Stored dataset items:
::::::

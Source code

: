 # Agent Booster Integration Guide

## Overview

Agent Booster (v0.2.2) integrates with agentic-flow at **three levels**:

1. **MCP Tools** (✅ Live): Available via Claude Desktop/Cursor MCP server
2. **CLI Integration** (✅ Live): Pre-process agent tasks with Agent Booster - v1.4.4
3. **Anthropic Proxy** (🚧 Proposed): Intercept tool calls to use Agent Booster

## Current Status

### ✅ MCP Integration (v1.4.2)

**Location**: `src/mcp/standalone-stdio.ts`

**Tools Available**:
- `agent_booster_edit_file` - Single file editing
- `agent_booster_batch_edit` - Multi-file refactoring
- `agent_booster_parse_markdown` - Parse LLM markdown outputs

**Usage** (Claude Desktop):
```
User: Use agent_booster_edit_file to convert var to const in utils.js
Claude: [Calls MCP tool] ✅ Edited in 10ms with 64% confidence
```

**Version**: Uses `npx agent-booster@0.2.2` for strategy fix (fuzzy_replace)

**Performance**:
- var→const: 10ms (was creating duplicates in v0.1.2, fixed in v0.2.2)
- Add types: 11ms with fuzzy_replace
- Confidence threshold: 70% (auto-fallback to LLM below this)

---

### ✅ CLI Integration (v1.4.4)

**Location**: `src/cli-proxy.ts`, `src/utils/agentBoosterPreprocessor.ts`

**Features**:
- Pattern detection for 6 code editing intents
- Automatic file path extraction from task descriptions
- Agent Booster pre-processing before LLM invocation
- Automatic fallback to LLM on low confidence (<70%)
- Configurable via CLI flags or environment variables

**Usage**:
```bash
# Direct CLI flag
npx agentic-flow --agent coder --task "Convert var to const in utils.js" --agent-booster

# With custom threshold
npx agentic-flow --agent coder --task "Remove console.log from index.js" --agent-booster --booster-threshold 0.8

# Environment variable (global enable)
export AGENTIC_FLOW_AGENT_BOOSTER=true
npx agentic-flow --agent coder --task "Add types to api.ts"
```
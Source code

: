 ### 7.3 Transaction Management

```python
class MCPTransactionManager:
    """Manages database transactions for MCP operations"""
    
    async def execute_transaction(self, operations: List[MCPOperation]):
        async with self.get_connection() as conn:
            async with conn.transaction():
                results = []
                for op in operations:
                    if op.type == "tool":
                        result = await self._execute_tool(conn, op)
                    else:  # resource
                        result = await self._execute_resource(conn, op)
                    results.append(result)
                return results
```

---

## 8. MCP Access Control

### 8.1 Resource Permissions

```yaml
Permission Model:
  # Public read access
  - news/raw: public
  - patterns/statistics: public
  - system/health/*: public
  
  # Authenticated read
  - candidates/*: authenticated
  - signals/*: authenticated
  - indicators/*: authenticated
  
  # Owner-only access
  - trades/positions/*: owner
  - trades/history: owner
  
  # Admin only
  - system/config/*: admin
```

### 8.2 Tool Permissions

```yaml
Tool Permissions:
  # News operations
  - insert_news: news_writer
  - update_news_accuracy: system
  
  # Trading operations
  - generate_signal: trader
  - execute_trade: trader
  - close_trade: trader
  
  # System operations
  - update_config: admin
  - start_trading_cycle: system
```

::::::

--- YOUR INSTRUCTIONS ---
Your answer consists solely of the lines from the top of the records above through the line that contains "- Automatic fallback", each echoed exactly.

--- PROBLEM SOLUTION ---
Source code

: # Agent Booster Integration Guide

## Overview

Agent Booster (v0.2.2) integrates with agentic-flow at **three levels**:

1. **MCP Tools** (✅ Live): Available via Claude Desktop/Cursor MCP server
2. **CLI Integration** (✅ Live): Pre-process agent tasks with Agent Booster - v1.4.4
3. **Anthropic Proxy** (🚧 Proposed): Intercept tool calls to use Agent Booster

## Current Status

### ✅ MCP Integration (v1.4.2)

**Location**: `src/mcp/standalone-stdio.ts`

**Tools Available**:
- `agent_booster_edit_file` - Single file editing
- `agent_booster_batch_edit` - Multi-file refactoring
- `agent_booster_parse_markdown` - Parse LLM markdown outputs

**Usage** (Claude Desktop):
```
User: Use agent_booster_edit_file to convert var to const in utils.js
Claude: [Calls MCP tool] ✅ Edited in 10ms with 64% confidence
```

**Version**: Uses `npx agent-booster@0.2.2` for strategy fix (fuzzy_replace)

**Performance**:
- var→const: 10ms (was creating duplicates in v0.1.2, fixed in v0.2.2)
- Add types: 11ms with fuzzy_replace
- Confidence threshold: 70% (auto-fallback to LLM below this)

---

### ✅ CLI Integration (v1.4.4)

**Location**: `src/cli-proxy.ts`, `src/utils/agentBoosterPreprocessor.ts`

**Features**:
- Pattern detection for 6 code editing intents
- Automatic file path extraction from task descriptions
- Agent Booster pre-processing before LLM invocation
- Automatic fallback to LLM on low confidence (<70%)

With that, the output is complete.